:: AIM OF THE TASK ::
When you copy the listing, reproduce each line as it appears and omit every image.
══ DATA SUPPLIED ══
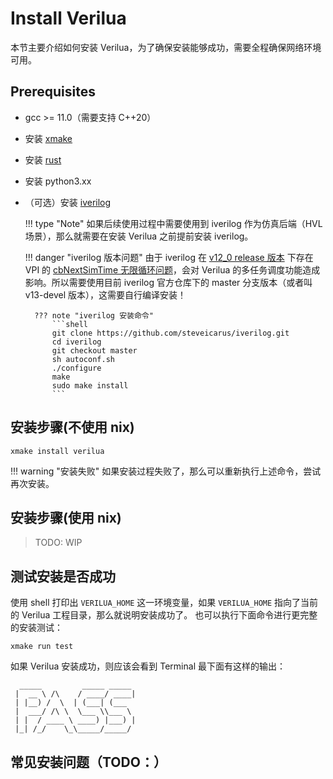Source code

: # Install Verilua
本节主要介绍如何安装 Verilua，为了确保安装能够成功，需要全程确保网络环境可用。

## Prerequisites
- gcc >= 11.0（需要支持 C++20）
- 安装 [xmake](https://xmake.io/)
- 安装 [rust](https://www.rust-lang.org/tools/install)
- 安装 python3.xx
- （可选）安装 [iverilog](https://github.com/steveicarus/iverilog)

    !!! type "Note"
        如果后续使用过程中需要使用到 iverilog 作为仿真后端（HVL 场景），那么就需要在安装 Verilua 之前提前安装 iverilog。

    !!! danger "iverilog 版本问题"
        由于 iverilog 在 [v12_0 release 版本](https://github.com/steveicarus/iverilog/releases/tag/v12_0) 下存在 VPI 的 [cbNextSimTime 无限循环问题](https://github.com/steveicarus/iverilog/pull/1098)，会对 Verilua 的多任务调度功能造成影响。所以需要使用目前 iverilog 官方仓库下的 master 分支版本（或者叫 v13-devel 版本），这需要自行编译安装！

        ??? note "iverilog 安装命令"
            ```shell
            git clone https://github.com/steveicarus/iverilog.git
            cd iverilog
            git checkout master
            sh autoconf.sh
            ./configure
            make
            sudo make install
            ```

## 安装步骤(不使用 nix)
```shell
xmake install verilua
```
!!! warning "安装失败"
    如果安装过程失败了，那么可以重新执行上述命令，尝试再次安装。

## 安装步骤(使用 nix)
> TODO: WIP

## 测试安装是否成功
使用 shell 打印出 `VERILUA_HOME` 这一环境变量，如果 `VERILUA_HOME` 指向了当前的 Verilua 工程目录，那么就说明安装成功了。
也可以执行下面命令进行更完整的安装测试：
```shell
xmake run test
```
如果 Verilua 安装成功，则应该会看到 Terminal 最下面有这样的输出：
```shell title="Terminal"
  _____         _____ _____ 
 |  __ \ /\    / ____/ ____|
 | |__) /  \  | (___| (___  
 |  ___/ /\ \  \___ \\___ \ 
 | |  / ____ \ ____) |___) |
 |_| /_/    \_\_____/_____/ 
```

## 常见安装问题（TODO：）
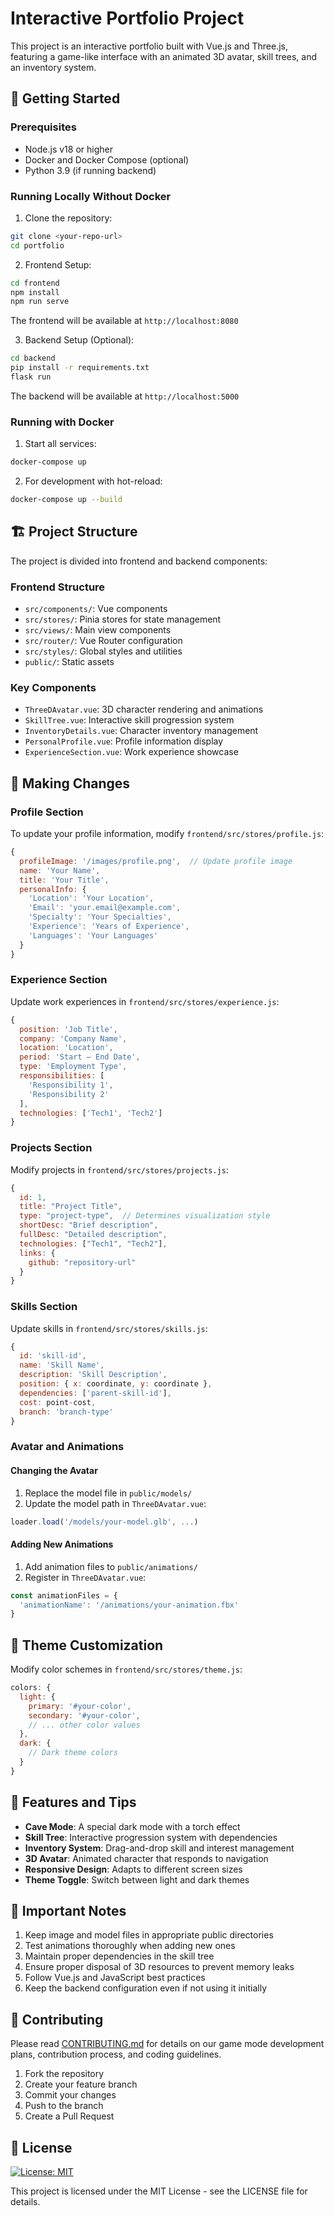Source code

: # Interactive Portfolio Project

This project is an interactive portfolio built with Vue.js and Three.js, featuring a game-like interface with an animated 3D avatar, skill trees, and an inventory system.

## 🚀 Getting Started

### Prerequisites
- Node.js v18 or higher
- Docker and Docker Compose (optional)
- Python 3.9 (if running backend)

### Running Locally Without Docker

1. Clone the repository:
```bash
git clone <your-repo-url>
cd portfolio
```

2. Frontend Setup:
```bash
cd frontend
npm install
npm run serve
```
The frontend will be available at `http://localhost:8080`

3. Backend Setup (Optional):
```bash
cd backend
pip install -r requirements.txt
flask run
```
The backend will be available at `http://localhost:5000`

### Running with Docker

1. Start all services:
```bash
docker-compose up
```

2. For development with hot-reload:
```bash
docker-compose up --build
```

## 🏗️ Project Structure

The project is divided into frontend and backend components:

### Frontend Structure
- `src/components/`: Vue components
- `src/stores/`: Pinia stores for state management
- `src/views/`: Main view components
- `src/router/`: Vue Router configuration
- `src/styles/`: Global styles and utilities
- `public/`: Static assets

### Key Components
- `ThreeDAvatar.vue`: 3D character rendering and animations
- `SkillTree.vue`: Interactive skill progression system
- `InventoryDetails.vue`: Character inventory management
- `PersonalProfile.vue`: Profile information display
- `ExperienceSection.vue`: Work experience showcase

## 🔧 Making Changes

### Profile Section
To update your profile information, modify `frontend/src/stores/profile.js`:

```javascript
{
  profileImage: '/images/profile.png',  // Update profile image
  name: 'Your Name',
  title: 'Your Title',
  personalInfo: {
    'Location': 'Your Location',
    'Email': 'your.email@example.com',
    'Specialty': 'Your Specialties',
    'Experience': 'Years of Experience',
    'Languages': 'Your Languages'
  }
}
```

### Experience Section
Update work experiences in `frontend/src/stores/experience.js`:

```javascript
{
  position: 'Job Title',
  company: 'Company Name',
  location: 'Location',
  period: 'Start – End Date',
  type: 'Employment Type',
  responsibilities: [
    'Responsibility 1',
    'Responsibility 2'
  ],
  technologies: ['Tech1', 'Tech2']
}
```

### Projects Section
Modify projects in `frontend/src/stores/projects.js`:

```javascript
{
  id: 1,
  title: "Project Title",
  type: "project-type",  // Determines visualization style
  shortDesc: "Brief description",
  fullDesc: "Detailed description",
  technologies: ["Tech1", "Tech2"],
  links: {
    github: "repository-url"
  }
}
```

### Skills Section
Update skills in `frontend/src/stores/skills.js`:

```javascript
{
  id: 'skill-id',
  name: 'Skill Name',
  description: 'Skill Description',
  position: { x: coordinate, y: coordinate },
  dependencies: ['parent-skill-id'],
  cost: point-cost,
  branch: 'branch-type'
}
```

### Avatar and Animations

#### Changing the Avatar
1. Replace the model file in `public/models/`
2. Update the model path in `ThreeDAvatar.vue`:
```javascript
loader.load('/models/your-model.glb', ...)
```

#### Adding New Animations
1. Add animation files to `public/animations/`
2. Register in `ThreeDAvatar.vue`:
```javascript
const animationFiles = {
  'animationName': '/animations/your-animation.fbx'
}
```

## 🎨 Theme Customization

Modify color schemes in `frontend/src/stores/theme.js`:

```javascript
colors: {
  light: {
    primary: '#your-color',
    secondary: '#your-color',
    // ... other color values
  },
  dark: {
    // Dark theme colors
  }
}
```

## 🔑 Features and Tips

- **Cave Mode**: A special dark mode with a torch effect
- **Skill Tree**: Interactive progression system with dependencies
- **Inventory System**: Drag-and-drop skill and interest management
- **3D Avatar**: Animated character that responds to navigation
- **Responsive Design**: Adapts to different screen sizes
- **Theme Toggle**: Switch between light and dark themes

## 📝 Important Notes

1. Keep image and model files in appropriate public directories
2. Test animations thoroughly when adding new ones
3. Maintain proper dependencies in the skill tree
4. Ensure proper disposal of 3D resources to prevent memory leaks
5. Follow Vue.js and JavaScript best practices
6. Keep the backend configuration even if not using it initially

## 🤝 Contributing

Please read [CONTRIBUTING.md](CONTRIBUTING.md) for details on our game mode development plans, contribution process, and coding guidelines.

1. Fork the repository
2. Create your feature branch
3. Commit your changes
4. Push to the branch
5. Create a Pull Request

## 📄 License
[![License: MIT](https://img.shields.io/badge/License-MIT-yellow.svg)](https://opensource.org/licenses/MIT) 


This project is licensed under the MIT License - see the LICENSE file for details.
═══
:: WORKED SOLUTION ::
Source code

: # Install Verilua
本节主要介绍如何安装 Verilua，为了确保安装能够成功，需要全程确保网络环境可用。

## Prerequisites
- gcc >= 11.0（需要支持 C++20）
- 安装 [xmake](https://xmake.io/)
- 安装 [rust](https://www.rust-lang.org/tools/install)
- 安装 python3.xx
- （可选）安装 [iverilog](https://github.com/steveicarus/iverilog)

    !!! type "Note"
        如果后续使用过程中需要使用到 iverilog 作为仿真后端（HVL 场景），那么就需要在安装 Verilua 之前提前安装 iverilog。

    !!! danger "iverilog 版本问题"
        由于 iverilog 在 [v12_0 release 版本](https://github.com/steveicarus/iverilog/releases/tag/v12_0) 下存在 VPI 的 [cbNextSimTime 无限循环问题](https://github.com/steveicarus/iverilog/pull/1098)，会对 Verilua 的多任务调度功能造成影响。所以需要使用目前 iverilog 官方仓库下的 master 分支版本（或者叫 v13-devel 版本），这需要自行编译安装！

        ??? note "iverilog 安装命令"
            ```shell
            git clone https://github.com/steveicarus/iverilog.git
            cd iverilog
            git checkout master
            sh autoconf.sh
            ./configure
            make
            sudo make install
            ```

## 安装步骤(不使用 nix)
```shell
xmake install verilua
```
!!! warning "安装失败"
    如果安装过程失败了，那么可以重新执行上述命令，尝试再次安装。

## 安装步骤(使用 nix)
> TODO: WIP

## 测试安装是否成功
使用 shell 打印出 `VERILUA_HOME` 这一环境变量，如果 `VERILUA_HOME` 指向了当前的 Verilua 工程目录，那么就说明安装成功了。
也可以执行下面命令进行更完整的安装测试：
```shell
xmake run test
```
如果 Verilua 安装成功，则应该会看到 Terminal 最下面有这样的输出：
```shell title="Terminal"
  _____         _____ _____ 
 |  __ \ /\    / ____/ ____|
 | |__) /  \  | (___| (___  
 |  ___/ /\ \  \___ \\___ \ 
 | |  / ____ \ ____) |___) |
 |_| /_/    \_\_____/_____/ 
```

## 常见安装问题（TODO：）
Source code

: # Interactive Portfolio Project

This project is an interactive portfolio built with Vue.js and Three.js, featuring a game-like interface with an animated 3D avatar, skill trees, and an inventory system.

## 🚀 Getting Started

### Prerequisites
- Node.js v18 or higher
- Docker and Docker Compose (optional)
- Python 3.9 (if running backend)

### Running Locally Without Docker

1. Clone the repository:
```bash
git clone <your-repo-url>
cd portfolio
```

2. Frontend Setup:
```bash
cd frontend
npm install
npm run serve
```
The frontend will be available at `http://localhost:8080`

3. Backend Setup (Optional):
```bash
cd backend
pip install -r requirements.txt
flask run
```
The backend will be available at `http://localhost:5000`

### Running with Docker

1. Start all services:
```bash
docker-compose up
```

2. For development with hot-reload:
```bash
docker-compose up --build
```

## 🏗️ Project Structure

The project is divided into frontend and backend components:

### Frontend Structure
- `src/components/`: Vue components
- `src/stores/`: Pinia stores for state management
- `src/views/`: Main view components
- `src/router/`: Vue Router configuration
- `src/styles/`: Global styles and utilities
- `public/`: Static assets

### Key Components
- `ThreeDAvatar.vue`: 3D character rendering and animations
- `SkillTree.vue`: Interactive skill progression system
- `InventoryDetails.vue`: Character inventory management
- `PersonalProfile.vue`: Profile information display
- `ExperienceSection.vue`: Work experience showcase

## 🔧 Making Changes

### Profile Section
To update your profile information, modify `frontend/src/stores/profile.js`:

```javascript
{
  profileImage: '/images/profile.png',  // Update profile image
  name: 'Your Name',
  title: 'Your Title',
  personalInfo: {
    'Location': 'Your Location',
    'Email': 'your.email@example.com',
    'Specialty': 'Your Specialties',
    'Experience': 'Years of Experience',
    'Languages': 'Your Languages'
  }
}
```

### Experience Section
Update work experiences in `frontend/src/stores/experience.js`:

```javascript
{
  position: 'Job Title',
  company: 'Company Name',
  location: 'Location',
  period: 'Start – End Date',
  type: 'Employment Type',
  responsibilities: [
    'Responsibility 1',
    'Responsibility 2'
  ],
  technologies: ['Tech1', 'Tech2']
}
```

### Projects Section
Modify projects in `frontend/src/stores/projects.js`:

```javascript
{
  id: 1,
  title: "Project Title",
  type: "project-type",  // Determines visualization style
  shortDesc: "Brief description",
  fullDesc: "Detailed description",
  technologies: ["Tech1", "Tech2"],
  links: {
    github: "repository-url"
  }
}
```

### Skills Section
Update skills in `frontend/src/stores/skills.js`:

```javascript
{
  id: 'skill-id',
  name: 'Skill Name',
  description: 'Skill Description',
  position: { x: coordinate, y: coordinate },
  dependencies: ['parent-skill-id'],
  cost: point-cost,
  branch: 'branch-type'
}
```

### Avatar and Animations

#### Changing the Avatar
1. Replace the model file in `public/models/`
2. Update the model path in `ThreeDAvatar.vue`:
```javascript
loader.load('/models/your-model.glb', ...)
```

#### Adding New Animations
1. Add animation files to `public/animations/`
2. Register in `ThreeDAvatar.vue`:
```javascript
const animationFiles = {
  'animationName': '/animations/your-animation.fbx'
}
```

## 🎨 Theme Customization

Modify color schemes in `frontend/src/stores/theme.js`:

```javascript
colors: {
  light: {
    primary: '#your-color',
    secondary: '#your-color',
    // ... other color values
  },
  dark: {
    // Dark theme colors
  }
}
```

## 🔑 Features and Tips

- **Cave Mode**: A special dark mode with a torch effect
- **Skill Tree**: Interactive progression system with dependencies
- **Inventory System**: Drag-and-drop skill and interest management
- **3D Avatar**: Animated character that responds to navigation
- **Responsive Design**: Adapts to different screen sizes
- **Theme Toggle**: Switch between light and dark themes

## 📝 Important Notes

1. Keep image and model files in appropriate public directories
2. Test animations thoroughly when adding new ones
3. Maintain proper dependencies in the skill tree
4. Ensure proper disposal of 3D resources to prevent memory leaks
5. Follow Vue.js and JavaScript best practices
6. Keep the backend configuration even if not using it initially

## 🤝 Contributing

Please read [CONTRIBUTING.md](CONTRIBUTING.md) for details on our game mode development plans, contribution process, and coding guidelines.

1. Fork the repository
2. Create your feature branch
3. Commit your changes
4. Push to the branch
5. Create a Pull Request

## 📄 License
[![License: MIT](https://img.shields.io/badge/License-MIT-yellow.svg)](https://opensource.org/licenses/MIT) 


This project is licensed under the MIT License - see the LICENSE file for details.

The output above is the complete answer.